<<<<
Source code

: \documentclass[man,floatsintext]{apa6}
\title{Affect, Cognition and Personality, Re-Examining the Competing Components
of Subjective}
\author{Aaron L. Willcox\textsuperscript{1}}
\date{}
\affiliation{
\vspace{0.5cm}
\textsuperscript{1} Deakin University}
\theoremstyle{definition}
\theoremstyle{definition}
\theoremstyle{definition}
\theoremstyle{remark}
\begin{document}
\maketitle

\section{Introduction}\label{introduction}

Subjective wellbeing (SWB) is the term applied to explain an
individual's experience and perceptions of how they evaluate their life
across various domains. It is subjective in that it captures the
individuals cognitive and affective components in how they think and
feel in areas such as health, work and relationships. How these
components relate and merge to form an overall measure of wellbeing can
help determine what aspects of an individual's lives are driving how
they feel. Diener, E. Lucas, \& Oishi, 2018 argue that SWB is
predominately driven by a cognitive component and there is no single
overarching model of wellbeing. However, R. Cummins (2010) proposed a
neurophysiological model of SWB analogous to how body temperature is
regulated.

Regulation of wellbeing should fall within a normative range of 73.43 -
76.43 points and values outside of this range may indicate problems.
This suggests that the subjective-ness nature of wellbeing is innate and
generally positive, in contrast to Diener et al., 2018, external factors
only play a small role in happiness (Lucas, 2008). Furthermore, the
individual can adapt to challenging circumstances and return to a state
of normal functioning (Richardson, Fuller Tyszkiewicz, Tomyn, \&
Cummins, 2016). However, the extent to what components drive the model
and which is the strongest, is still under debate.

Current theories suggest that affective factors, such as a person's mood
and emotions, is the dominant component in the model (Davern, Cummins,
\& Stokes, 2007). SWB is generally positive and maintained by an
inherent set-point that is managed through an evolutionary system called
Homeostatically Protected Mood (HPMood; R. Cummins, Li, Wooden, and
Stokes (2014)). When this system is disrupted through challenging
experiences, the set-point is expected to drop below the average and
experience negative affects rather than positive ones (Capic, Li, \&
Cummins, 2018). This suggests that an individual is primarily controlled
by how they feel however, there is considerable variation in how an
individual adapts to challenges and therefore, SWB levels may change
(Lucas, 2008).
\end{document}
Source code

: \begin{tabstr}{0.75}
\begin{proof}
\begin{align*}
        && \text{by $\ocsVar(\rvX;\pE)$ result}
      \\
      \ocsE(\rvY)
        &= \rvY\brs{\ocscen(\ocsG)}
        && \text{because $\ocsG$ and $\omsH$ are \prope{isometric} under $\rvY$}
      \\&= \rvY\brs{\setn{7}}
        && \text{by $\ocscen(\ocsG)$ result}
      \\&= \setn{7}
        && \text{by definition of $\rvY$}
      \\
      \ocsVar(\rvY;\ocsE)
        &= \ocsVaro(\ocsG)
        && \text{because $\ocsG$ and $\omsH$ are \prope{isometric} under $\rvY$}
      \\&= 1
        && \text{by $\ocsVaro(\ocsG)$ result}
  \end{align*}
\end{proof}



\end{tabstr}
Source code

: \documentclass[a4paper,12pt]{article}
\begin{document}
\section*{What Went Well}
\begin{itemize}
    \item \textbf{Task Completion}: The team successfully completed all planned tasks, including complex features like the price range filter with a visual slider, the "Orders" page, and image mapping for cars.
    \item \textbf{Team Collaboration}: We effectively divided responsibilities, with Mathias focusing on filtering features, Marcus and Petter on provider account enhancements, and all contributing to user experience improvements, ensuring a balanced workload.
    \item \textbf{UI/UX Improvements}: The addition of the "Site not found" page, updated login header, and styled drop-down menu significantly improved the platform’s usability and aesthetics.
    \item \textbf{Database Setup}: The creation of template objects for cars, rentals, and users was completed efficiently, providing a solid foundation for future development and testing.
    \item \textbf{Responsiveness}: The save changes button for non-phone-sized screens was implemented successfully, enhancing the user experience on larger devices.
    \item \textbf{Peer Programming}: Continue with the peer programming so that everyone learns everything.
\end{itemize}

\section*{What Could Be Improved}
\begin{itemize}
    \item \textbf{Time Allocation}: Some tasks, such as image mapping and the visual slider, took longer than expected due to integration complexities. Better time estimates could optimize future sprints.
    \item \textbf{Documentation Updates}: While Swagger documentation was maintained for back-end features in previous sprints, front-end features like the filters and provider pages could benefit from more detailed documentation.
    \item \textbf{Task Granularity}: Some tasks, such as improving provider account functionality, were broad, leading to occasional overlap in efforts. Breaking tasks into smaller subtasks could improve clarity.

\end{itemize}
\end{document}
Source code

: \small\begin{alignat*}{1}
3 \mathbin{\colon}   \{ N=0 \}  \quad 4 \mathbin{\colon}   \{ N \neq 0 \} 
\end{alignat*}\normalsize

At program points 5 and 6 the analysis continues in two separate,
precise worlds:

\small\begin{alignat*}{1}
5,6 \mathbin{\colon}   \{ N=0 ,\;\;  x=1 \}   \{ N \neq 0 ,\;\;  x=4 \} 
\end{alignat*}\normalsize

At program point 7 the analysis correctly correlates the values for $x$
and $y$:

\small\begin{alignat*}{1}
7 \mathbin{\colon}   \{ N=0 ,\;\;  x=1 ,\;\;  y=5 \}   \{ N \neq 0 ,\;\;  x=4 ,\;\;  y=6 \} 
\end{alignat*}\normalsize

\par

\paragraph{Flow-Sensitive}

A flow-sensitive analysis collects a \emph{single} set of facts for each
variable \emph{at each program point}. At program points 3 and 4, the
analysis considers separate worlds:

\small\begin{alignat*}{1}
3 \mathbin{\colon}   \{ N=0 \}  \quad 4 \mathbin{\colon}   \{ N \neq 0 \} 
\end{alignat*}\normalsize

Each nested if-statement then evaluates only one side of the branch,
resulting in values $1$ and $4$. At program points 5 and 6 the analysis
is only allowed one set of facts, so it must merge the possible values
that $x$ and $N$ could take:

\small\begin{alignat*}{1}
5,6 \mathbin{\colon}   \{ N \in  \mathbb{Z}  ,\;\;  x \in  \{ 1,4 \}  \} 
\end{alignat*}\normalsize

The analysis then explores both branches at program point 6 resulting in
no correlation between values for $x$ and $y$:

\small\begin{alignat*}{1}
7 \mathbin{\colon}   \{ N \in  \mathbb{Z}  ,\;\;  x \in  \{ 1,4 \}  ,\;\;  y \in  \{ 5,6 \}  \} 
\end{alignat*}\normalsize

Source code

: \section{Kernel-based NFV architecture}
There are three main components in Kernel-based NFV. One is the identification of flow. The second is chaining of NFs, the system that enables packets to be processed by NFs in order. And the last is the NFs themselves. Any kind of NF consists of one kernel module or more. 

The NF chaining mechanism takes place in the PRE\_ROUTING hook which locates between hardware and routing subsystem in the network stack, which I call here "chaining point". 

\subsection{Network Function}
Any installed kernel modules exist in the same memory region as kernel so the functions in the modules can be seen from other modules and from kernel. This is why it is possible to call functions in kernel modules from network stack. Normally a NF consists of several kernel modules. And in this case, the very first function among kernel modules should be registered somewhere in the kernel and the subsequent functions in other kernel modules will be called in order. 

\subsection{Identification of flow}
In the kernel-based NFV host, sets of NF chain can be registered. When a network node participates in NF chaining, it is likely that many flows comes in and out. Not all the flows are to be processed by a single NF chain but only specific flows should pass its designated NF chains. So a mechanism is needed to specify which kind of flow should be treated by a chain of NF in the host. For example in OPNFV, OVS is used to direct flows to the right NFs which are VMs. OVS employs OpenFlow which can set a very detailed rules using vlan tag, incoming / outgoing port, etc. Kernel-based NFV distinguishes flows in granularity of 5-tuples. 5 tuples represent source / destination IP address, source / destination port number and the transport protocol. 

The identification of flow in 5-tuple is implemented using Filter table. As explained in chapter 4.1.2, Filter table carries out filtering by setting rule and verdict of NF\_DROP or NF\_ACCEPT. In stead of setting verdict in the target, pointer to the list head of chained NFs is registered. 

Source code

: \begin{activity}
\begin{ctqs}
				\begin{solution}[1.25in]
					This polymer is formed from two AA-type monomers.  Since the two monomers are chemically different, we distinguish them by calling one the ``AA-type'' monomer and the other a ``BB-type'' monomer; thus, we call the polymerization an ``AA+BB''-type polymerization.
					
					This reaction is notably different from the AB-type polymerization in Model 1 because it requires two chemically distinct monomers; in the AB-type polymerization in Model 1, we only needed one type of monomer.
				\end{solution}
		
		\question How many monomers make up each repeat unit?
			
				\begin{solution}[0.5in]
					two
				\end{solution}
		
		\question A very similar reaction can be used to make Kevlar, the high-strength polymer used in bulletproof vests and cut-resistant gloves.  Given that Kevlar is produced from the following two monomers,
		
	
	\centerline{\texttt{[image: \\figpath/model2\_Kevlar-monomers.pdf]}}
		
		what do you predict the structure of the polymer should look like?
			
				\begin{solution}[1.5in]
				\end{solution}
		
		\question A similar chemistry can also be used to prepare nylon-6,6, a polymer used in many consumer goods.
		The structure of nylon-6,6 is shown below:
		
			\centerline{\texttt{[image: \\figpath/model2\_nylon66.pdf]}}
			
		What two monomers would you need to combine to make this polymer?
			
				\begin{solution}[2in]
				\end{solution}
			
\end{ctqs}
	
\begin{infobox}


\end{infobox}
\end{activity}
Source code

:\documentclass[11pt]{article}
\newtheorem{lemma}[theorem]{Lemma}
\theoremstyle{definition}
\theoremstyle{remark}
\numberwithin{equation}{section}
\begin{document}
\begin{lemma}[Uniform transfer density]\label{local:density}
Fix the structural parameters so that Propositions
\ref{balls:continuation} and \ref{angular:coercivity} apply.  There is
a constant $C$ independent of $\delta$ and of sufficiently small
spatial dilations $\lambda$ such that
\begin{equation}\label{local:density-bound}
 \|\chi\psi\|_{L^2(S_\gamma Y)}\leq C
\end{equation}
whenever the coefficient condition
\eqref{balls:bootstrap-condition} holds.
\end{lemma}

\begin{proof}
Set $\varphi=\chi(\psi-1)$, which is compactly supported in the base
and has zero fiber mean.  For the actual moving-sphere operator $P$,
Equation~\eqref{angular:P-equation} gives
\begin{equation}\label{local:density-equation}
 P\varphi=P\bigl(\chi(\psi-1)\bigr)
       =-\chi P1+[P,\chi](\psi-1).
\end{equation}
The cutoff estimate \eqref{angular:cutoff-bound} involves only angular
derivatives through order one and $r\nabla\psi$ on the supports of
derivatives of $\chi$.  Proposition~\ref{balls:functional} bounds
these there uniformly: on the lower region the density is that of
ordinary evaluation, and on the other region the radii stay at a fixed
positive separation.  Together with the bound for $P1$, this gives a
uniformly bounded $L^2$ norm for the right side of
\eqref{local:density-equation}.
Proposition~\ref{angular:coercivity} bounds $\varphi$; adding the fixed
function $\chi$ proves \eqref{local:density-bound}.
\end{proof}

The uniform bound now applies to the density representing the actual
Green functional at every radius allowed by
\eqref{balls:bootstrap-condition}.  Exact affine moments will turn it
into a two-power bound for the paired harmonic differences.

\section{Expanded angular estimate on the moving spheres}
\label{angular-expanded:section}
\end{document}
>>>>
_INSTRUCTIONS TO FOLLOW_
For the word "facts", tally the lines above that hold it and answer with the number alone.

_OUTPUT FOR THIS TASK_
2